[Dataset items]
--*--

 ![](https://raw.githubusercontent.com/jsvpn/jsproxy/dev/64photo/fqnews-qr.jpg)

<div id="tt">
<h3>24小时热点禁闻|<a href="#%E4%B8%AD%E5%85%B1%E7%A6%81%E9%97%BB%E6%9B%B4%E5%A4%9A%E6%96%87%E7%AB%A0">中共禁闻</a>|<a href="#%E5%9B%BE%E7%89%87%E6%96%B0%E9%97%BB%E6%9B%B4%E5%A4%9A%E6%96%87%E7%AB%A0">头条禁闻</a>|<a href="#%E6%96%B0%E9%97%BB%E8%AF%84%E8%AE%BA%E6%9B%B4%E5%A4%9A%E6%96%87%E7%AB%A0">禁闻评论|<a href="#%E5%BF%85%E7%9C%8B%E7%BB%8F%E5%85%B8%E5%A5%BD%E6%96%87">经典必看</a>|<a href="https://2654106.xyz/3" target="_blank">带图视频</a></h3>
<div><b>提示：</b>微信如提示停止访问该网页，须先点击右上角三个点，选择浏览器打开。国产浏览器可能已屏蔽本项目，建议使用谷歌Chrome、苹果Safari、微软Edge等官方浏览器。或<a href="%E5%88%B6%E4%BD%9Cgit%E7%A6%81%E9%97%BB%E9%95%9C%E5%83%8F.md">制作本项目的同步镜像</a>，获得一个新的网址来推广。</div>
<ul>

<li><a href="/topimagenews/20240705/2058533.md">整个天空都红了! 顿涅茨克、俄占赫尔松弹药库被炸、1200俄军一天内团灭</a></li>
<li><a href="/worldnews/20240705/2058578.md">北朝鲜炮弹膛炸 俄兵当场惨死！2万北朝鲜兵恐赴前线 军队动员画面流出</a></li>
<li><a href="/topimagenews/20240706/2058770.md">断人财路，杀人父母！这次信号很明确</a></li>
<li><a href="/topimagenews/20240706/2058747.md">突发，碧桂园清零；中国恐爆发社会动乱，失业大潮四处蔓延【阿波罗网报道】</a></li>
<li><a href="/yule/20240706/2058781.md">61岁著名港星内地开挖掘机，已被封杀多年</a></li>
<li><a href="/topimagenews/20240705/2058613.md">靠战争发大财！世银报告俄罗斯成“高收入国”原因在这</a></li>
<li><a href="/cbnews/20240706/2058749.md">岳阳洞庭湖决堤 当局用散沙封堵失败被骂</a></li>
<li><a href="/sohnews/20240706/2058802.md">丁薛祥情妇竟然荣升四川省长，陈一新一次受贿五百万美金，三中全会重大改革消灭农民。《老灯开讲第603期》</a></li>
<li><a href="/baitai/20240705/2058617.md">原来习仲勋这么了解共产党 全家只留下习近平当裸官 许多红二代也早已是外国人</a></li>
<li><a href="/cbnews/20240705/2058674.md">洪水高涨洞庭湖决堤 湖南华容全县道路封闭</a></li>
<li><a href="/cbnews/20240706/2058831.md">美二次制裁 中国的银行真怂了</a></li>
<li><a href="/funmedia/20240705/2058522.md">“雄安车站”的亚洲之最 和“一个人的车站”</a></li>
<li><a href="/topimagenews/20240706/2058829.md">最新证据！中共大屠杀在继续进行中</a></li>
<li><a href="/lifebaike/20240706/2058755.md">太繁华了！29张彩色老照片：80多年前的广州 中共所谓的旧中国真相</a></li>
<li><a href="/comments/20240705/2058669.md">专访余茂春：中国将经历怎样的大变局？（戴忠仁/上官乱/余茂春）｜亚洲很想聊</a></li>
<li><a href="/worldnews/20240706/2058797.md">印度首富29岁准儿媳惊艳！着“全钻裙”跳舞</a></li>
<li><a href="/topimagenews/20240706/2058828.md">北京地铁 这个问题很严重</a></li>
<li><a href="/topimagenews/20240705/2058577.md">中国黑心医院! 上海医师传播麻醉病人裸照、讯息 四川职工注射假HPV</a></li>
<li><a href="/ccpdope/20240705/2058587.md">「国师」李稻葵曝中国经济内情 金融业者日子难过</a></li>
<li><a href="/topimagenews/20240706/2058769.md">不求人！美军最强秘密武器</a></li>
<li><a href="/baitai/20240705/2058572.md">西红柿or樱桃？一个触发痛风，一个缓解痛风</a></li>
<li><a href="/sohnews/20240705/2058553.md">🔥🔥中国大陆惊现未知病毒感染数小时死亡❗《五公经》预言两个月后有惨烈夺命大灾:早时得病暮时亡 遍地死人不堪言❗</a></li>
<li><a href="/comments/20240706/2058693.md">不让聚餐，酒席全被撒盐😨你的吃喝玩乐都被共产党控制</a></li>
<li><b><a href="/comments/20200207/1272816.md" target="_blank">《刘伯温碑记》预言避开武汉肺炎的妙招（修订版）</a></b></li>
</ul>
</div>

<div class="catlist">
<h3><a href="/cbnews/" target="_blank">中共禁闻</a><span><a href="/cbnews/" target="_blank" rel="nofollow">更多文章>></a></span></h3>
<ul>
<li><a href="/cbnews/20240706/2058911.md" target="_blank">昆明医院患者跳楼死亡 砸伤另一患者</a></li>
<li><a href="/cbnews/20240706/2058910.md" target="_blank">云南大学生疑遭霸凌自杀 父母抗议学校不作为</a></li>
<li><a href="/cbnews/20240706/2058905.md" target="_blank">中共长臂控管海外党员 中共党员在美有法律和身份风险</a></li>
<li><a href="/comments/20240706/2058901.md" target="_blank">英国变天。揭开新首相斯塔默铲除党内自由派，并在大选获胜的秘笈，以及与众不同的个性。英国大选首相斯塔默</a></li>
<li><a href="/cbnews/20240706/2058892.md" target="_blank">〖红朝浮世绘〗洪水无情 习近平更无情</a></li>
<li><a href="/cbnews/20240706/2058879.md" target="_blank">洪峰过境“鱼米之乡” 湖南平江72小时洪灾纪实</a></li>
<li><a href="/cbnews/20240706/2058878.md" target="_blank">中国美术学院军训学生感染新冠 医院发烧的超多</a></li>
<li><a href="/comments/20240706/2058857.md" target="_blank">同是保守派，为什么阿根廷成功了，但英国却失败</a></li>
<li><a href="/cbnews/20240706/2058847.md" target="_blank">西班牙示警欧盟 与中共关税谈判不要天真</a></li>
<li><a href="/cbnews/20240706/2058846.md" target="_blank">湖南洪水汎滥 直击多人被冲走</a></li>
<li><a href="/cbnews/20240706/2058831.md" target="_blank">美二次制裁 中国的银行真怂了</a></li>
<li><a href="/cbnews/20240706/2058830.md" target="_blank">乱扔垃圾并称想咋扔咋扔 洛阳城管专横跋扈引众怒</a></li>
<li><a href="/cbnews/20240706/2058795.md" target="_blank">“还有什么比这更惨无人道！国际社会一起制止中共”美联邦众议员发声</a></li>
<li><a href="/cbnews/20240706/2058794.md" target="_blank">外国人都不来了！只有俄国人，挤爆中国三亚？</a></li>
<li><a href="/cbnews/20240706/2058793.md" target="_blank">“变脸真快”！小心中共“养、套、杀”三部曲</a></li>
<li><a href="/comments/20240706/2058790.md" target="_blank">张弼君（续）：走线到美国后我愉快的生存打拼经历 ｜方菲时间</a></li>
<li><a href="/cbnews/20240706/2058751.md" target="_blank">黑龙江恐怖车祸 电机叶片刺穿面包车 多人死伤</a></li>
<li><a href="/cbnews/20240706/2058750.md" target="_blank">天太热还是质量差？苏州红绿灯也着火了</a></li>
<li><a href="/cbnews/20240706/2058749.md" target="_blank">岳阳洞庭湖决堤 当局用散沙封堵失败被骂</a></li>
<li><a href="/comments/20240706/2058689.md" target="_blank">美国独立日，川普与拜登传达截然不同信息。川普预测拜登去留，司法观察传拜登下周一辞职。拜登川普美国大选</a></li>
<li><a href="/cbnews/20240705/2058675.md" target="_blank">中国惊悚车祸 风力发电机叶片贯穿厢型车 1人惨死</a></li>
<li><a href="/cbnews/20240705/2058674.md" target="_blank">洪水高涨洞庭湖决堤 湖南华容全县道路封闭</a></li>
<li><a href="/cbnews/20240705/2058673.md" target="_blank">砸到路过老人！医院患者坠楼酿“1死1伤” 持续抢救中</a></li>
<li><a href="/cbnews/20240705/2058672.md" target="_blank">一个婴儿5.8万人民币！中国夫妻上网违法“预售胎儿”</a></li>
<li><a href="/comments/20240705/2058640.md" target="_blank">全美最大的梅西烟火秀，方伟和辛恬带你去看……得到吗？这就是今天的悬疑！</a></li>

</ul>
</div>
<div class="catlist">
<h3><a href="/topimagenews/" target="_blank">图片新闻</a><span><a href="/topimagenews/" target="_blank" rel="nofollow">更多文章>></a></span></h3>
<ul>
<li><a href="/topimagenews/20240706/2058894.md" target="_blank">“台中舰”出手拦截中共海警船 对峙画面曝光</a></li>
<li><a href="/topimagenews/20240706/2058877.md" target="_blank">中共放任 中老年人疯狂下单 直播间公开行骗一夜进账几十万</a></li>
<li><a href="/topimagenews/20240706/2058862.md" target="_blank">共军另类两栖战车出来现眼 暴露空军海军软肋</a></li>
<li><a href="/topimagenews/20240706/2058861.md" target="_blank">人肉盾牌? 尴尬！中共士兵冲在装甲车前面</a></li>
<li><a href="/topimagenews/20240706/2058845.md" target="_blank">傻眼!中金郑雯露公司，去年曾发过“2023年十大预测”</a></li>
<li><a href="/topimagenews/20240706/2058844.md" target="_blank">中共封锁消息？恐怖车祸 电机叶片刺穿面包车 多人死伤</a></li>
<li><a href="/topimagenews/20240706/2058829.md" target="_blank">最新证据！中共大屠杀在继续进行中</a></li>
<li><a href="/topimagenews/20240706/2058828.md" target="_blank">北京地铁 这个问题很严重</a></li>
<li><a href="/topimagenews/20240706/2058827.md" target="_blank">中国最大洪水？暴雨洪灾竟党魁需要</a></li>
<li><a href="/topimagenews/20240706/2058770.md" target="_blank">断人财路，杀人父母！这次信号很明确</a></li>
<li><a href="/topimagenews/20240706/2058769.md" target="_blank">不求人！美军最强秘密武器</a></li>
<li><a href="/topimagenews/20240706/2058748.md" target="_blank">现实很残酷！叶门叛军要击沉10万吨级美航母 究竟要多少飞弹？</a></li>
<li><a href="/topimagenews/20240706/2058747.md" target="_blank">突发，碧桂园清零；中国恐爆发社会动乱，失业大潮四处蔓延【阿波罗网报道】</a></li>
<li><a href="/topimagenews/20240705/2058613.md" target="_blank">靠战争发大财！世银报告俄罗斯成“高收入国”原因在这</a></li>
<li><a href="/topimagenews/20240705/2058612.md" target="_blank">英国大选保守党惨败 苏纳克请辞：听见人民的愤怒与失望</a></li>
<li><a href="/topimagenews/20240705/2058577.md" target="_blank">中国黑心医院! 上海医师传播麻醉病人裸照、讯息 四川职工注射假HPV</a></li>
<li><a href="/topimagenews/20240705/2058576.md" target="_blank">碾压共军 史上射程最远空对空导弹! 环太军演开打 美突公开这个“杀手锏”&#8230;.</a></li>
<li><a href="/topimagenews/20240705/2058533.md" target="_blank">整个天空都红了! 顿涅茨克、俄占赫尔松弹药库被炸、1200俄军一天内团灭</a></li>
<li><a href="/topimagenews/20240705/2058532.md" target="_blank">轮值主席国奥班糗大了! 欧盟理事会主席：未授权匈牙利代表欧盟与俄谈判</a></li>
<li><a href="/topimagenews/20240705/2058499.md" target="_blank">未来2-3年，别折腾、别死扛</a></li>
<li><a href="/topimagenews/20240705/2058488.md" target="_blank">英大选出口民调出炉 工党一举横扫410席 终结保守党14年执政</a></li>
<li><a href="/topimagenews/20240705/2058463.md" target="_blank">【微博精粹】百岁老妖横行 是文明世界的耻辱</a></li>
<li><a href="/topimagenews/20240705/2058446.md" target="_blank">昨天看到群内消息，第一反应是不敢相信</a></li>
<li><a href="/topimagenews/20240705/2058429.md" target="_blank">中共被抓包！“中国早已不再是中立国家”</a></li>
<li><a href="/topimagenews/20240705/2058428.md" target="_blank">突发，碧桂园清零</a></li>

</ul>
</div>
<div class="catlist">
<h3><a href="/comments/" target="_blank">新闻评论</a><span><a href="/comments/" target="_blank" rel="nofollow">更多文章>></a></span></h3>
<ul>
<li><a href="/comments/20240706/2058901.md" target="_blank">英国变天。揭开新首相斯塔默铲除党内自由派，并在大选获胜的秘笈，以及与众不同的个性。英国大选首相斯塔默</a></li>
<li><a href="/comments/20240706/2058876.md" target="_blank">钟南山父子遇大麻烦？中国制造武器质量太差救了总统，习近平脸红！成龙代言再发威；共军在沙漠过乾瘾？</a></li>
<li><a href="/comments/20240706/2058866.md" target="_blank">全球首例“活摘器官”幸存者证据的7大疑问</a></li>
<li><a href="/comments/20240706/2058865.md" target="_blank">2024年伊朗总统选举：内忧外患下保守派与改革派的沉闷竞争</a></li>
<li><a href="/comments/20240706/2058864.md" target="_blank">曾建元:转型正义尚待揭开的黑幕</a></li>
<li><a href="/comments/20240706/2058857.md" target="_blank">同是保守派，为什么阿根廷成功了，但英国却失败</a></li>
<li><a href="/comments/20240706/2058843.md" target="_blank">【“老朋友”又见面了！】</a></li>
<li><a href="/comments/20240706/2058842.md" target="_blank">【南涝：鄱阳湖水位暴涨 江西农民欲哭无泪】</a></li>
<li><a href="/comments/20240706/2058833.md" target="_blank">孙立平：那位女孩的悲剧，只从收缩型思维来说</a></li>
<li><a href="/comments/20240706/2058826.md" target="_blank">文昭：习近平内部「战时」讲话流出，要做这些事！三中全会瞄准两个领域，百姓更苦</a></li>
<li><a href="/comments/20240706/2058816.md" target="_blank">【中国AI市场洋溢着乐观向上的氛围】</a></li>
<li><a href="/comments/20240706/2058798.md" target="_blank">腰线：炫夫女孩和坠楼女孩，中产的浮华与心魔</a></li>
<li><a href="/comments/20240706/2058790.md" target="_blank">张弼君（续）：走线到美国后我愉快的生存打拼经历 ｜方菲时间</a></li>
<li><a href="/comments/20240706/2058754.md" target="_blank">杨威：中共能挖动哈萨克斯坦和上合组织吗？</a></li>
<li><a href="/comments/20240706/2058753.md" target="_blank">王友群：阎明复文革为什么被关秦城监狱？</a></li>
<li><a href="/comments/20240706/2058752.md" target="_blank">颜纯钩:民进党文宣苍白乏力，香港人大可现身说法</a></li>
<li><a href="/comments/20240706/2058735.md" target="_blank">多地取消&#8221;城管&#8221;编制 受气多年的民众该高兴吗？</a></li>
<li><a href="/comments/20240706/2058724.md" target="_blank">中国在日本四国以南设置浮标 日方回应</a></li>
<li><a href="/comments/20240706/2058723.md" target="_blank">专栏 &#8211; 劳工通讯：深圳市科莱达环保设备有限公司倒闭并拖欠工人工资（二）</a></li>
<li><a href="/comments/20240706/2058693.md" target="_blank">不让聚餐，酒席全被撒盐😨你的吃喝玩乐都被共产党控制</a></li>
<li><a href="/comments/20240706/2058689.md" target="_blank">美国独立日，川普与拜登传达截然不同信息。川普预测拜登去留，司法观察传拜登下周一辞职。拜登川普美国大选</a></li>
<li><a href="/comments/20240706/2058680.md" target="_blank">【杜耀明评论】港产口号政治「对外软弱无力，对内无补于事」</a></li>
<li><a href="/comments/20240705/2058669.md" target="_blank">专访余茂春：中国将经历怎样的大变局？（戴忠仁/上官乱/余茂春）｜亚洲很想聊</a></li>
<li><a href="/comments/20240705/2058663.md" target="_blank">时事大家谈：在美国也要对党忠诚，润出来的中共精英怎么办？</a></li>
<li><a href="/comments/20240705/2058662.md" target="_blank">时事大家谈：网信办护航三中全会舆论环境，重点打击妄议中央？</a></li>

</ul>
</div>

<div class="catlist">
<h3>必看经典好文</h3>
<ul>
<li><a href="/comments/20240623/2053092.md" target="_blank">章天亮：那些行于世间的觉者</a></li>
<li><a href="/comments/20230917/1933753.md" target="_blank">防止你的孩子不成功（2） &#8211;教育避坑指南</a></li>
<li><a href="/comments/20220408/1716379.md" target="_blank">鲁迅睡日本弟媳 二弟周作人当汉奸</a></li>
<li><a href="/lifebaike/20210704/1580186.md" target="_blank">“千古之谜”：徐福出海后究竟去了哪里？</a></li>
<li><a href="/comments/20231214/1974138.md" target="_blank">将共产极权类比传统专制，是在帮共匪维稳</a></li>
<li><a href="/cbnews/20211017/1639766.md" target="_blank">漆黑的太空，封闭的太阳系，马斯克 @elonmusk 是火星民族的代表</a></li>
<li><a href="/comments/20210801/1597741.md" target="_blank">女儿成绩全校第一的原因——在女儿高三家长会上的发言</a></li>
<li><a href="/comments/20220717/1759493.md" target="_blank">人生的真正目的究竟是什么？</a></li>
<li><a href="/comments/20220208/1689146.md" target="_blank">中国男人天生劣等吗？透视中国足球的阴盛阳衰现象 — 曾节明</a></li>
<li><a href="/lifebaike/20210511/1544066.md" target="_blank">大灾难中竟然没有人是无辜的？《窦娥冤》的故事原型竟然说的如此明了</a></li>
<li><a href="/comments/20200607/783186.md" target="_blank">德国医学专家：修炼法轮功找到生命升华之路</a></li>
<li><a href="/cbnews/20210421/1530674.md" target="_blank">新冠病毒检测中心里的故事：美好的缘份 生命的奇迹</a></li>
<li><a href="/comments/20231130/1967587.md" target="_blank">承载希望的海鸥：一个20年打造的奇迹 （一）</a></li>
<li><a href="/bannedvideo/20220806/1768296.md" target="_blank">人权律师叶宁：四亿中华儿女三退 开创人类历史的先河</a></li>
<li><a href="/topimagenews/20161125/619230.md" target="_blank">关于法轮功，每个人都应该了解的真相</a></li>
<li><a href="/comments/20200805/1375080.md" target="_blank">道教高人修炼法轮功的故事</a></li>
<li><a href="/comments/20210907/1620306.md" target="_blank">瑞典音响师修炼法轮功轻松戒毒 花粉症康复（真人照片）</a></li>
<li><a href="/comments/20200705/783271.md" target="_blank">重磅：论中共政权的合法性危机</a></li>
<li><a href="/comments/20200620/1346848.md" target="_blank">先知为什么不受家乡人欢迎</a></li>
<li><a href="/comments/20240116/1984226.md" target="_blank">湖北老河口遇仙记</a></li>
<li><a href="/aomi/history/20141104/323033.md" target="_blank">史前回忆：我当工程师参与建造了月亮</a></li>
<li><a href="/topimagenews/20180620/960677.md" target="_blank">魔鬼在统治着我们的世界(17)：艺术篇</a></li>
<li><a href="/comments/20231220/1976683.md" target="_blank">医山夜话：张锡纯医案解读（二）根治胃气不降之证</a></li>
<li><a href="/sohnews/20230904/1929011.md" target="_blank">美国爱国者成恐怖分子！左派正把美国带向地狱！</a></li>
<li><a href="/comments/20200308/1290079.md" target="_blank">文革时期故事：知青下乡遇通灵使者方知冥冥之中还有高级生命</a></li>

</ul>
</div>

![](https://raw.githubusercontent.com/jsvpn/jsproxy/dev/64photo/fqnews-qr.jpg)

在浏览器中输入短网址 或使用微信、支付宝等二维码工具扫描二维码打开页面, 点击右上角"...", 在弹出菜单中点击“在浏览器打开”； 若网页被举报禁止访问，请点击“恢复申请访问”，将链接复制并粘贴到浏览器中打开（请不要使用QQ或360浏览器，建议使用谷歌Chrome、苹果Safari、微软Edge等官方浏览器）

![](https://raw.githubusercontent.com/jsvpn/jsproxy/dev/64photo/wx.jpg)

--*--

(Task prompt) Figure out how many lines of the data hold "湖南华容全县道路封闭", and answer with the number only.

(Result for this task) 2